EXERCISE BRIEF -
The pictures are to be left out, and all remaining data is to be transcribed exactly as it appears.

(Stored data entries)

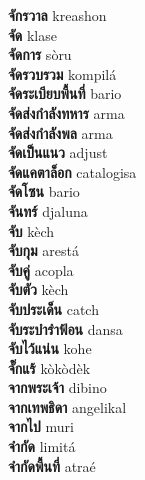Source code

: \textbf{ จักรวาล  } kreashon \\
\textbf{ จัด  } klase \\
\textbf{ จัดการ  } sòru \\
\textbf{ จัดรวบรวม  } kompilá \\
\textbf{ จัดระเบียบพื้นที่  } bario \\
\textbf{ จัดส่งกำลังทหาร  } arma \\
\textbf{ จัดส่งกำลังพล  } arma \\
\textbf{ จัดเป็นแนว  } adjust \\
\textbf{ จัดแคตาล็อก  } catalogisa \\
\textbf{ จัดโซน  } bario \\
\textbf{ จันทร์  } djaluna \\
\textbf{ จับ  } kèch \\
\textbf{ จับกุม  } arestá \\
\textbf{ จับคู่  } acopla \\
\textbf{ จับตัว  } kèch \\
\textbf{ จับประเด็น  } catch \\
\textbf{ จับระบำรำฟ้อน  } dansa \\
\textbf{ จับไว้แน่น  } kohe \\
\textbf{ จั๊กแร้  } kòkòdèk \\
\textbf{ จากพระเจ้า  } dibino \\
\textbf{ จากเทพธิดา  } angelikal \\
\textbf{ จากไป  } muri \\
\textbf{ จำกัด  } limitá \\
\textbf{ จำกัดพื้นที่  } atraé \\
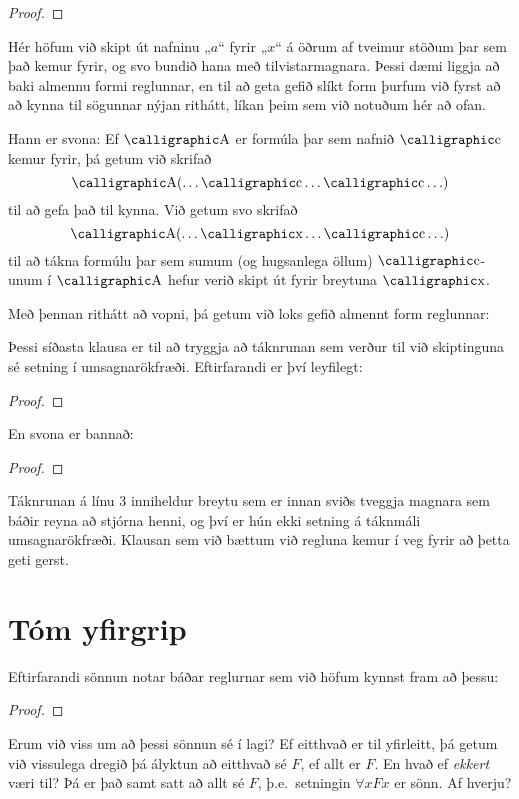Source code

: \begin{proof}
	 
\end{proof}
Hér höfum við skipt út nafninu „$a$“ fyrir $„x“$ á öðrum af tveimur stöðum þar sem það kemur fyrir, og svo bundið hana með tilvistarmagnara. Þessi dæmi liggja að baki almennu formi reglunnar, en til að geta gefið slíkt form þurfum við fyrst að að kynna til sögunnar nýjan rithátt, líkan þeim sem við notuðum hér að ofan.

Hann er svona: Ef $\meta{A}$ er formúla þar sem nafnið $\meta{c}$ kemur fyrir, þá getum við skrifað $$\meta{A}(\ldots \meta{c} \ldots \meta{c}\ldots)$$ til að gefa það til kynna. Við getum svo skrifað $$\meta{A}(\ldots \meta{x} \ldots \meta{c}\ldots)$$ til að tákna formúlu þar sem sumum (og hugsanlega öllum) $\meta{c}$-unum í
$\meta{A}$ hefur verið skipt út fyrir breytuna $\meta{x}$.

Með þennan rithátt að vopni, þá getum við loks gefið almennt form reglunnar:

Þessi síðasta klausa er til að tryggja að táknrunan sem verður til við skiptinguna sé setning í umsagnarökfræði. Eftirfarandi er því leyfilegt:
\begin{proof}
	 
	 
\end{proof}
En svona er bannað:
\begin{proof}
	 
\end{proof}
Táknrunan á línu 3 inniheldur breytu sem er innan sviðs tveggja magnara sem báðir reyna að stjórna henni, og því er hún ekki setning á táknmáli umsagnarökfræði. Klausan sem við bættum við regluna kemur í veg fyrir að þetta geti gerst.

\section{Tóm yfirgrip}\label{tomtyfirgrip}
Eftirfarandi sönnun notar báðar reglurnar sem við höfum kynnst fram að þessu:
	\begin{proof}
	\end{proof}
Erum við viss um að þessi sönnun sé í lagi? Ef eitthvað er til yfirleitt, þá getum við vissulega dregið þá ályktun að eitthvað sé $F$, ef allt er $F$. En hvað ef \emph{ekkert} væri til? Þá er það samt satt að allt sé $F$, þ.e.\ setningin $\forall x Fx$ er sönn. Af hverju?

SOLVED PROBLEM -
Source code

: \textbf{ จักรวาล  } kreashon \\
\textbf{ จัด  } klase \\
\textbf{ จัดการ  } sòru \\
\textbf{ จัดรวบรวม  } kompilá \\
\textbf{ จัดระเบียบพื้นที่  } bario \\
\textbf{ จัดส่งกำลังทหาร  } arma \\
\textbf{ จัดส่งกำลังพล  } arma \\
\textbf{ จัดเป็นแนว  } adjust \\
\textbf{ จัดแคตาล็อก  } catalogisa \\
\textbf{ จัดโซน  } bario \\
\textbf{ จันทร์  } djaluna \\
\textbf{ จับ  } kèch \\
\textbf{ จับกุม  } arestá \\
\textbf{ จับคู่  } acopla \\
\textbf{ จับตัว  } kèch \\
\textbf{ จับประเด็น  } catch \\
\textbf{ จับระบำรำฟ้อน  } dansa \\
\textbf{ จับไว้แน่น  } kohe \\
\textbf{ จั๊กแร้  } kòkòdèk \\
\textbf{ จากพระเจ้า  } dibino \\
\textbf{ จากเทพธิดา  } angelikal \\
\textbf{ จากไป  } muri \\
\textbf{ จำกัด  } limitá \\
\textbf{ จำกัดพื้นที่  } atraé \\
Source code

: \begin{proof}
	 
\end{proof}
Hér höfum við skipt út nafninu „$a$“ fyrir $„x“$ á öðrum af tveimur stöðum þar sem það kemur fyrir, og svo bundið hana með tilvistarmagnara. Þessi dæmi liggja að baki almennu formi reglunnar, en til að geta gefið slíkt form þurfum við fyrst að að kynna til sögunnar nýjan rithátt, líkan þeim sem við notuðum hér að ofan.

Hann er svona: Ef $\meta{A}$ er formúla þar sem nafnið $\meta{c}$ kemur fyrir, þá getum við skrifað $$\meta{A}(\ldots \meta{c} \ldots \meta{c}\ldots)$$ til að gefa það til kynna. Við getum svo skrifað $$\meta{A}(\ldots \meta{x} \ldots \meta{c}\ldots)$$ til að tákna formúlu þar sem sumum (og hugsanlega öllum) $\meta{c}$-unum í
$\meta{A}$ hefur verið skipt út fyrir breytuna $\meta{x}$.

Með þennan rithátt að vopni, þá getum við loks gefið almennt form reglunnar:

Þessi síðasta klausa er til að tryggja að táknrunan sem verður til við skiptinguna sé setning í umsagnarökfræði. Eftirfarandi er því leyfilegt:
\begin{proof}
	 
	 
\end{proof}
En svona er bannað:
\begin{proof}
	 
\end{proof}
Táknrunan á línu 3 inniheldur breytu sem er innan sviðs tveggja magnara sem báðir reyna að stjórna henni, og því er hún ekki setning á táknmáli umsagnarökfræði. Klausan sem við bættum við regluna kemur í veg fyrir að þetta geti gerst.

\section{Tóm yfirgrip}\label{tomtyfirgrip}
Eftirfarandi sönnun notar báðar reglurnar sem við höfum kynnst fram að þessu:
	\begin{proof}
	\end{proof}
Erum við viss um að þessi sönnun sé í lagi? Ef eitthvað er til yfirleitt, þá getum við vissulega dregið þá ályktun að eitthvað sé $F$, ef allt er $F$. En hvað ef \emph{ekkert} væri til? Þá er það samt satt að allt sé $F$, þ.e.\ setningin $\forall x Fx$ er sönn. Af hverju?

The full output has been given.